**BRIEF**
Within the listing below, please show every line carrying the string "protected".

• • •

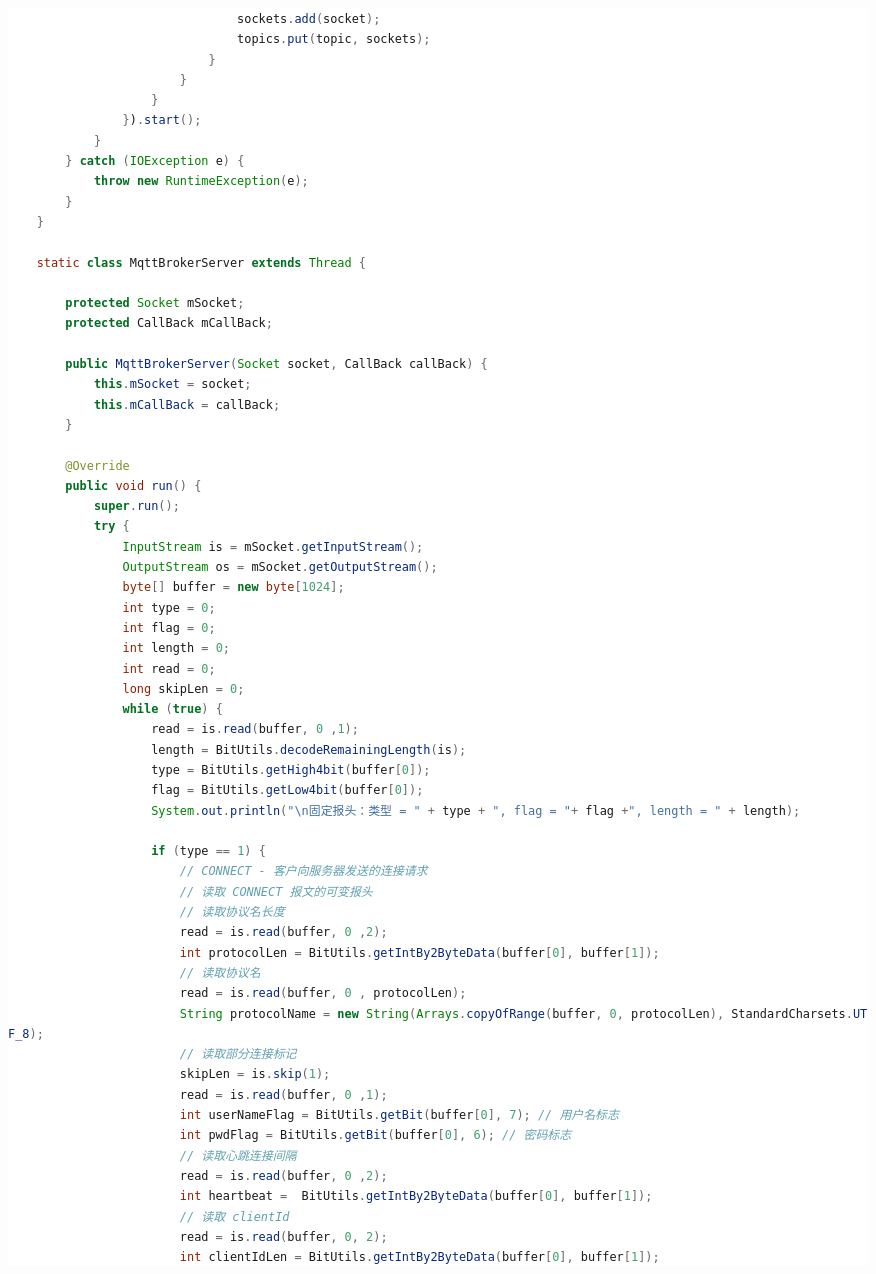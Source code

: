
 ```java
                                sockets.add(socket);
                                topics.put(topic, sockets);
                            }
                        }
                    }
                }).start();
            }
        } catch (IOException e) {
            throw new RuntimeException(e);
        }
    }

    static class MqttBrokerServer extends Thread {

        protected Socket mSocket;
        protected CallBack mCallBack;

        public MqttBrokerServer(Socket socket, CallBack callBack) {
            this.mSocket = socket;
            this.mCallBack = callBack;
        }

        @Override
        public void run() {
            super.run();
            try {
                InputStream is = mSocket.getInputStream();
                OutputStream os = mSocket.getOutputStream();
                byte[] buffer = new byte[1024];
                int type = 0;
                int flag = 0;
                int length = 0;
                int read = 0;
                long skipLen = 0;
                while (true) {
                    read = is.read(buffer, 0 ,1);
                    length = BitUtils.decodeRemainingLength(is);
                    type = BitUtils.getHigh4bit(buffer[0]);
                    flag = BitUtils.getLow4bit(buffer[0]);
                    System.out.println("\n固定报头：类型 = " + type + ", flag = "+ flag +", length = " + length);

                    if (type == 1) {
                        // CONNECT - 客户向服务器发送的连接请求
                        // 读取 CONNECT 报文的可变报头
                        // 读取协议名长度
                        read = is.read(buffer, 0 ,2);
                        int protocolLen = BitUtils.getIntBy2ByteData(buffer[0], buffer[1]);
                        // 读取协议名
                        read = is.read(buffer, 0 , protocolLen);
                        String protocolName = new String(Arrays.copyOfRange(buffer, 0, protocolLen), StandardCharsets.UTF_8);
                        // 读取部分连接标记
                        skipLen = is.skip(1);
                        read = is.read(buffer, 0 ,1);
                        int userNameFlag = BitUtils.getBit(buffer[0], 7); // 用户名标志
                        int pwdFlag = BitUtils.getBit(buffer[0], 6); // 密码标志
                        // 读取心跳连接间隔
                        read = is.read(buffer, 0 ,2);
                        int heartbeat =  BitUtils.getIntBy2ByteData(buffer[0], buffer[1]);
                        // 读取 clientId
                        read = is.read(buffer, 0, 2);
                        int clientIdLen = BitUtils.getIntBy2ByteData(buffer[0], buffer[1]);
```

• • •

**FINISHED EXERCISE**
        protected Socket mSocket;
        protected CallBack mCallBack;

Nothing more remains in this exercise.